**EXERCISE OBJECTIVE:** In the entries below, how many lines contain the string "sniffer"? Respond with the number only.
________________________
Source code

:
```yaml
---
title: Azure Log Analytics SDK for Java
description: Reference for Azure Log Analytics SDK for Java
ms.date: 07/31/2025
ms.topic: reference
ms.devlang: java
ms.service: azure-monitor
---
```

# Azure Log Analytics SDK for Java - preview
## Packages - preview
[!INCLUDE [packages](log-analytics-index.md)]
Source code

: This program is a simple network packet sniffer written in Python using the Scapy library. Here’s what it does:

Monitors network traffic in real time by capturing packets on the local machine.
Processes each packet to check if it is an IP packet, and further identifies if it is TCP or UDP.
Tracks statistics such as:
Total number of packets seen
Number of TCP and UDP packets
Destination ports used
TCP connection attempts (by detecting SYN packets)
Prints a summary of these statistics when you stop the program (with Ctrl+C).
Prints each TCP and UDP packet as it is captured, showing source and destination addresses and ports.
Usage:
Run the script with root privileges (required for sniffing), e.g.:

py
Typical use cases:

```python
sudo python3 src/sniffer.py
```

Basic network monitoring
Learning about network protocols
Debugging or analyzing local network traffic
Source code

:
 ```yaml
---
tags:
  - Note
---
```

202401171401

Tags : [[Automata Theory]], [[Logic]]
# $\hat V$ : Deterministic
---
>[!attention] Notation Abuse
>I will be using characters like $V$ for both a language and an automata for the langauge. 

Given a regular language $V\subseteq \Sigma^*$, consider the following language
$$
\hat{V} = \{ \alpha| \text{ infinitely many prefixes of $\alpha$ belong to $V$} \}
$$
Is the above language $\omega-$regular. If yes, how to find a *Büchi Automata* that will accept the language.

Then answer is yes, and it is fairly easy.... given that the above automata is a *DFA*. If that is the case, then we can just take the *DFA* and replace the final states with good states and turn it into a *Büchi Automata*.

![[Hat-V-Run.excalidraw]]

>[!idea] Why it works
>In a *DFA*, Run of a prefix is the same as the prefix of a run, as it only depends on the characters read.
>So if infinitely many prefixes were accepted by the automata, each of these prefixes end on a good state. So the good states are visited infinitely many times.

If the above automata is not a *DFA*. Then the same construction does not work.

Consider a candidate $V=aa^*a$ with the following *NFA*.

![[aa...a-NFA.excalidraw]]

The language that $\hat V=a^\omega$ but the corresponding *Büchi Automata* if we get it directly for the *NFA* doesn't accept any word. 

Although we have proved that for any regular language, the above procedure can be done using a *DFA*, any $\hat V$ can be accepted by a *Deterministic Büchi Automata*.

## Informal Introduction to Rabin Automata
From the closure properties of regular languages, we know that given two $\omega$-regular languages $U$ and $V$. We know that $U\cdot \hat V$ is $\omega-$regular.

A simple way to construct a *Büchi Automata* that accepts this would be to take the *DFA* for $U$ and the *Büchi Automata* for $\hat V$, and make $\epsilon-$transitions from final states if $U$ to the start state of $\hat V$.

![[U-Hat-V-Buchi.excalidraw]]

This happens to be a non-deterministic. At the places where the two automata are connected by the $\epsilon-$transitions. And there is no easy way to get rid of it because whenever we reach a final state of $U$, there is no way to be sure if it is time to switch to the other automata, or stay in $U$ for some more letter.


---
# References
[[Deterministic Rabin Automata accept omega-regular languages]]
________________________
**TASK ANSWER:** 2